CHICAGO—Hormone maintenance therapy (HMT) is associated with better survival than post-treatment surveillance for women with low-grade serous carcinoma of the ovary or peritoneum, according to a retrospective study presented at the 2016 American Society of Clinical Oncology (ASCO) Annual Meeting, held June 3–7 in Chicago (abstract 5502).
“Women with stage II–IV low-grade serous carcinoma who received HMT following primary treatment had significantly better outcome compared to women who underwent surveillance,” reported lead study author David Marc Gershenson, MD, of the University of Texas MD Anderson Cancer Center in Houston.
Low-grade serous carcinoma is a rare subtype representing approximately 10% of serous carcinomas of the ovary or peritoneum. “It may arise de novo or following diagnosis of a serous borderline tumor,” Gershenson noted. Compared with high-grade serous carcinoma, these tumors tend to occur in younger patients, and exhibit aberrations in the MAP kinase pathway, as well as a high frequency of estrogen receptor and progesterone receptor expression.

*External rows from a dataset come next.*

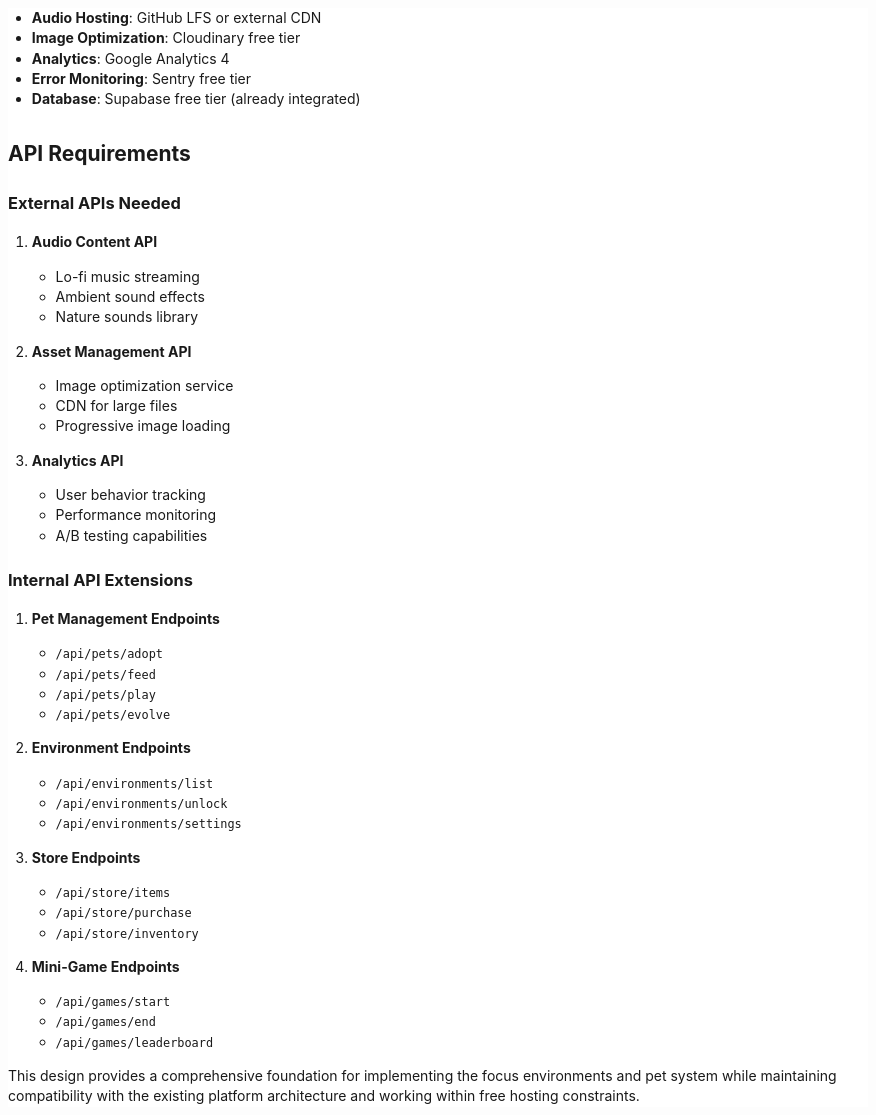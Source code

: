 - **Audio Hosting**: GitHub LFS or external CDN
- **Image Optimization**: Cloudinary free tier
- **Analytics**: Google Analytics 4
- **Error Monitoring**: Sentry free tier
- **Database**: Supabase free tier (already integrated)

## API Requirements

### External APIs Needed

1. **Audio Content API**

   - Lo-fi music streaming
   - Ambient sound effects
   - Nature sounds library

2. **Asset Management API**

   - Image optimization service
   - CDN for large files
   - Progressive image loading

3. **Analytics API**
   - User behavior tracking
   - Performance monitoring
   - A/B testing capabilities

### Internal API Extensions

1. **Pet Management Endpoints**

   - `/api/pets/adopt`
   - `/api/pets/feed`
   - `/api/pets/play`
   - `/api/pets/evolve`

2. **Environment Endpoints**

   - `/api/environments/list`
   - `/api/environments/unlock`
   - `/api/environments/settings`

3. **Store Endpoints**

   - `/api/store/items`
   - `/api/store/purchase`
   - `/api/store/inventory`

4. **Mini-Game Endpoints**
   - `/api/games/start`
   - `/api/games/end`
   - `/api/games/leaderboard`

This design provides a comprehensive foundation for implementing the focus environments and pet system while maintaining compatibility with the existing platform architecture and working within free hosting constraints.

No prospective clinical trials have been undertaken for frontline treatments, but data from MD Anderson’s Low-Grade Serous Tumor Database suggest that relative to high-grade serous carcinomas, low-grade tumors exhibit chemoresistance in the frontline chemotherapy setting (with more than 40% of patients experiencing persistent disease) and platinum-sensitive or platinum-resistant salvage chemotherapy settings.

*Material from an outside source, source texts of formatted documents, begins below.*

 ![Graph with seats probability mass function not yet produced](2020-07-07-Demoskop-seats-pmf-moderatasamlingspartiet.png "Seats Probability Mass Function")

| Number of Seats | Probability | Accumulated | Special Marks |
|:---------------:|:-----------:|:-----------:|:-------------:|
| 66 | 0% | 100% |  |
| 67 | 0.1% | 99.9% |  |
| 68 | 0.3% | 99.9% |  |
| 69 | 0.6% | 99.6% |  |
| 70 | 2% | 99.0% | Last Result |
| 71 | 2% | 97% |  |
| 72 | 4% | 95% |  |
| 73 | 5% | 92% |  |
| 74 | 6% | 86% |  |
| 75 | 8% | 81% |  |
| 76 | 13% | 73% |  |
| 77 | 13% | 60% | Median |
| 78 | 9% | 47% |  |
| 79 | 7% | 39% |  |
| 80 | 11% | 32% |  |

“Low-grade serous carcinoma is not as responsive to platinum/taxane chemotherapy as is high-grade serous carcinoma,” Gershenson said.
In order to compare patient outcomes associated with HMT and surveillance following primary cytoreductive surgery and platinum-based chemotherapy in women with pathologically confirmed stage II–IV low-grade serous carcinoma of the ovary or peritoneum, the researchers conducted a retrospective cohort study using the MD Anderson Low-Grade Serous Tumor Database. They identified 240 eligible patients diagnosed between 1981 and 2013; 134 had undergone post-treatment surveillance and 70 had received HMT. Patients whose disease had progressed during primary chemotherapy were not included in the study.

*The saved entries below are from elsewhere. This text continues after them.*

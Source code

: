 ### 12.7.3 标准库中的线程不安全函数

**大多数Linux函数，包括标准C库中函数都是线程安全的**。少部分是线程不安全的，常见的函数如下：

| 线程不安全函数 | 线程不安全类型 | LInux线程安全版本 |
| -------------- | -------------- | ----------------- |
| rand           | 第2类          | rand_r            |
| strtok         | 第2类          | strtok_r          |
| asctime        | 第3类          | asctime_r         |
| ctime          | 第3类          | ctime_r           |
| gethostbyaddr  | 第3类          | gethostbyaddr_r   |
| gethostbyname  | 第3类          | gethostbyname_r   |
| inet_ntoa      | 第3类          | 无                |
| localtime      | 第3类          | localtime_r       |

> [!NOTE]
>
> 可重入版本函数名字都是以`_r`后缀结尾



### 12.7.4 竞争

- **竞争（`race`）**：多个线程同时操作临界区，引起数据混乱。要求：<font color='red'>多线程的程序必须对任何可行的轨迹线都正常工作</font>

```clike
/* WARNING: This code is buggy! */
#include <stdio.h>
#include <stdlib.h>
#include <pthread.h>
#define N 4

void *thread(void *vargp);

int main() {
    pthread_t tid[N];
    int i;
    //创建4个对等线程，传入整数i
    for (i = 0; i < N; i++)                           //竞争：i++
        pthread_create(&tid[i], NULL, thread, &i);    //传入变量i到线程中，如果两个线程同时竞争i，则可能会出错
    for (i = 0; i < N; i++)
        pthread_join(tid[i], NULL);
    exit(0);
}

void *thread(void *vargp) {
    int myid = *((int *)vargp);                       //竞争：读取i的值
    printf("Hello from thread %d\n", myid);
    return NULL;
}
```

Median progression-free survival (PFS), the primary study endpoint, was 27.3 months for women in the surveillance group (95% CI, 22.7–31.9 months) and 64.9 months in the HMT group (95% CI, 43.5–86.3 months; P < .001). Forty percent (28/70) of HMT patients had not had disease recurrence, compared with 12% (16/134) in the surveillance group.
For overall survival (OS), the difference was not significant (median OS, surveillance group: 98.8 vs 115.7 months; P = .36).
The study was retrospective, covering a long period of time during which there were heterogenous treatments and varying follow-up practice patterns, Gershenson cautioned.
However, in a subset analysis of the 148 women in the cohort who had no evidence of disease following primary chemotherapy, HMT was associated with superior median PFS (81.1 vs 29.9 months; P < .001) and superior OS (191.3 vs 106.8 months; P = .04) compared with surveillance.
In multivariate analysis, HMT was also associated with a reduced risk of relapse (hazard ratio, 0.23 [95% CI, 0.11–0.51]).
Gershenson called the findings “potentially practice-changing,” and called for a prospective clinical trial.